- İzmir
- 22.03.2025 00:40
Gediz Nehri’nde görülen kirlilikle ilgili açıklamalarda bulunan İzmir Büyükşehir Belediye Meclisi ve Menemen Belediye Meclisi CHP’li Üyesi Uygar Kanmış, “Menemen’deki tarımın yok edilmesi için elden gelen yapılıyor” dedi
HAYRİYE GÜLPERİ TİBİN – ÖZEL HABER - İzmir Körfezi’ne dökülen en büyük nehir olan Gediz Nehri’nde görülen kirlilik, gündemdeki yerini koruyor. Son olarak bölgede gerçekleştirilen keşif gezisinde suyun rengindeki yoğun değişim, su dibindeki siyah balçık, kötü koku ve bölgede balıkçılık ve tarımla geçinen vatandaşların mağduriyeti kayda geçti. Bunun ardından İzmir Büyükşehir Belediye Meclisi ve Menemen Belediye Meclisi CHP’li Üyesi Uygar Kanmış, bölgede görülen kirlilikle ilgili açıklamalarda bulundu.

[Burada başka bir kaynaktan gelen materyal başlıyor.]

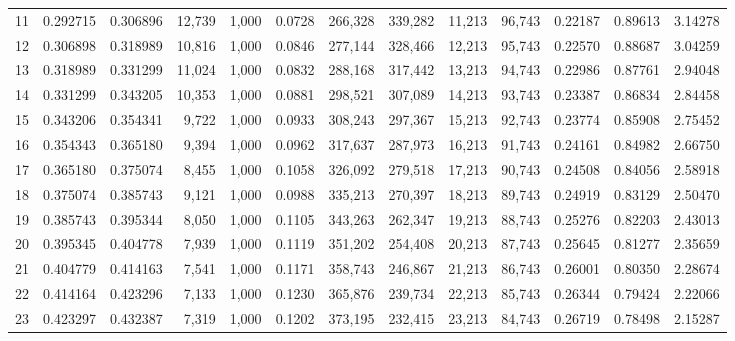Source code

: \begin{tabular}{rrrrrrrrrrrrr}
11  &  0.292715 &  0.306896 &  12,739 &  1,000 &                                     0.0728 &  266,328 &  339,282 &   11,213 &   96,743 &  0.22187 &  0.89613 &  3.14278 \\
12  &  0.306898 &  0.318989 &  10,816 &  1,000 &                                     0.0846 &  277,144 &  328,466 &   12,213 &   95,743 &  0.22570 &  0.88687 &  3.04259 \\
13  &  0.318989 &  0.331299 &  11,024 &  1,000 &                                     0.0832 &  288,168 &  317,442 &   13,213 &   94,743 &  0.22986 &  0.87761 &  2.94048 \\
14  &  0.331299 &  0.343205 &  10,353 &  1,000 &                                     0.0881 &  298,521 &  307,089 &   14,213 &   93,743 &  0.23387 &  0.86834 &  2.84458 \\
15  &  0.343206 &  0.354341 &   9,722 &  1,000 &                                     0.0933 &  308,243 &  297,367 &   15,213 &   92,743 &  0.23774 &  0.85908 &  2.75452 \\
16  &  0.354343 &  0.365180 &   9,394 &  1,000 &                                     0.0962 &  317,637 &  287,973 &   16,213 &   91,743 &  0.24161 &  0.84982 &  2.66750 \\
17  &  0.365180 &  0.375074 &   8,455 &  1,000 &                                     0.1058 &  326,092 &  279,518 &   17,213 &   90,743 &  0.24508 &  0.84056 &  2.58918 \\
18  &  0.375074 &  0.385743 &   9,121 &  1,000 &                                     0.0988 &  335,213 &  270,397 &   18,213 &   89,743 &  0.24919 &  0.83129 &  2.50470 \\
19  &  0.385743 &  0.395344 &   8,050 &  1,000 &                                     0.1105 &  343,263 &  262,347 &   19,213 &   88,743 &  0.25276 &  0.82203 &  2.43013 \\
20  &  0.395345 &  0.404778 &   7,939 &  1,000 &                                     0.1119 &  351,202 &  254,408 &   20,213 &   87,743 &  0.25645 &  0.81277 &  2.35659 \\
21  &  0.404779 &  0.414163 &   7,541 &  1,000 &                                     0.1171 &  358,743 &  246,867 &   21,213 &   86,743 &  0.26001 &  0.80350 &  2.28674 \\
22  &  0.414164 &  0.423296 &   7,133 &  1,000 &                                     0.1230 &  365,876 &  239,734 &   22,213 &   85,743 &  0.26344 &  0.79424 &  2.22066 \\
23  &  0.423297 &  0.432387 &   7,319 &  1,000 &                                     0.1202 &  373,195 &  232,415 &   23,213 &   84,743 &  0.26719 &  0.78498 &  2.15287 \\

\end{tabular}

AK Parti’nin İzmir’de yönetim koltuğunu aldığı tek belediye olan Menemen Belediyesi’nde konuyla ilgili yürüttükleri çalışmalardan bahseden Kanmış, “Mecliste komisyon kurulması için ısrarcı ve ricacı olduk. Lakin kendileri İzmir Körfezi’ndeki kirliliğin Gediz’den kaynaklandığı yönünde çokça dile getirilen hususlar olması sebebiyle komisyon kurulmasına müsaade etmediler. Gediz üzerinde o kadar çok kirlilik mevcut; özellikle Manisa kısmından itibaren. Buradan çıkacak komisyon raporunun kendilerini siyaseten zor durumda bırakacağını bildikleri için komisyon kurulmasına müsaade etmediler. Özellikle Manisa’nın çöp tesisinden sızıntıların olduğu çokça dile getirilir. Zaten Menemen sınırlarına girdikten sonra kirleniyor, evet doğru ama Menemen’den önce de çok fazla sanayi tesisinin yoğun baskısı altında hayat buluyor” dedi.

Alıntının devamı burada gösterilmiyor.